Im Bauturm-Theater wurde schon seit längerer Zeit immer mal wieder “Nora” von Henrik Ibsen gespielt. In der Hauptrolle Annette Frier, die eindeutig das Zugpferd der Veranstaltung war. Auch ich musste zugeben, dass ich wegen ihr dort war, denn ich wollte sie unbedingt mal in einer ernsthaften Rolle erleben. Bei spontanen Improvisationen in der TV-Schillerstrasse war sie schnell und überzeugend, aber auch dort merkte ich, dass sie nicht auf seichte Witzchen stand, sondern bei allem Humor sehr ernsthaft und warmherzig arbeitete.
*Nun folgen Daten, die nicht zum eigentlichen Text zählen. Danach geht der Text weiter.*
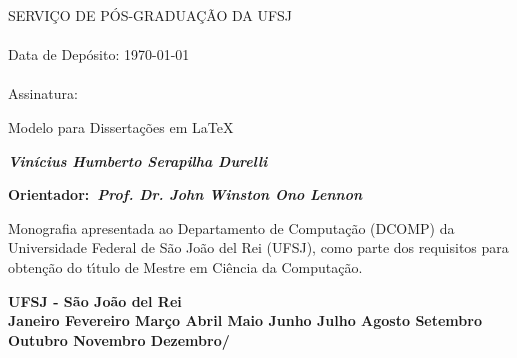 \begin{flushright}
\begin{Sbox}
\begin{minipage}{8cm}
\footnotesize{
    SERVI\c{C}O DE P{\'O}S-GRADUA\c{C}{\~A}O DA UFSJ\\ \\
    Data de Dep{\'o}sito: \today \\ \\
    Assinatura:} \hrulefill
\end{minipage}
\end{Sbox}
\fbox{\TheSbox}
\end{flushright}

\vspace*{3cm}
\begin{center}
{\Large\sf Modelo para Dissertações em \LaTeX}

\vspace*{2cm} \textbf{\textit{Vin\'icius Humberto Serapilha Durelli}}

\vspace*{2cm}
\textbf{Orientador:~\textit{Prof. Dr. John Winston Ono Lennon}}
\end{center}
\vspace*{3.5cm}
\begin{flushright}
\begin{minipage}{10cm}
	Monografia apresentada ao Departamento de Computação (DCOMP) da Universidade Federal de São João del Rei (UFSJ), 
	como parte dos requisitos para obten\c{c}{\~a}o do t{\'\i}tulo de Mestre em Ci{\^e}ncia da Computa\c{c}{\~a}o.
\end{minipage}
\end{flushright}
\vspace*{2.5cm}
\begin{center}
\textbf{UFSJ - S{\~a}o João del Rei \\
        \ifcase\month\or
              Janeiro\or
              Fevereiro\or
              Mar\c{c}o\or
              Abril\or
              Maio\or
              Junho\or
              Julho\or
              Agosto\or
              Setembro\or
              Outubro\or
              Novembro\or
              Dezembro\fi/\the\year}
\end{center}
\cleardoublepage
Sie kam einfach sympathisch und echt rüber und ich freute mich auf den Theaterabend mit ihr. Zufällig war es die 50. Vorstellung, aber ich machte mir keine Gedanken, dass sie zur Feier des Tages vielleicht etwas am Text geändert oder den Schluß umgebaut hätten. Außerdem war die Vorstellung ausverkauft, aber das war sie vermutlich immer, denn ich hatte mehrere Versuche gebraucht, um an Karten zu kommen.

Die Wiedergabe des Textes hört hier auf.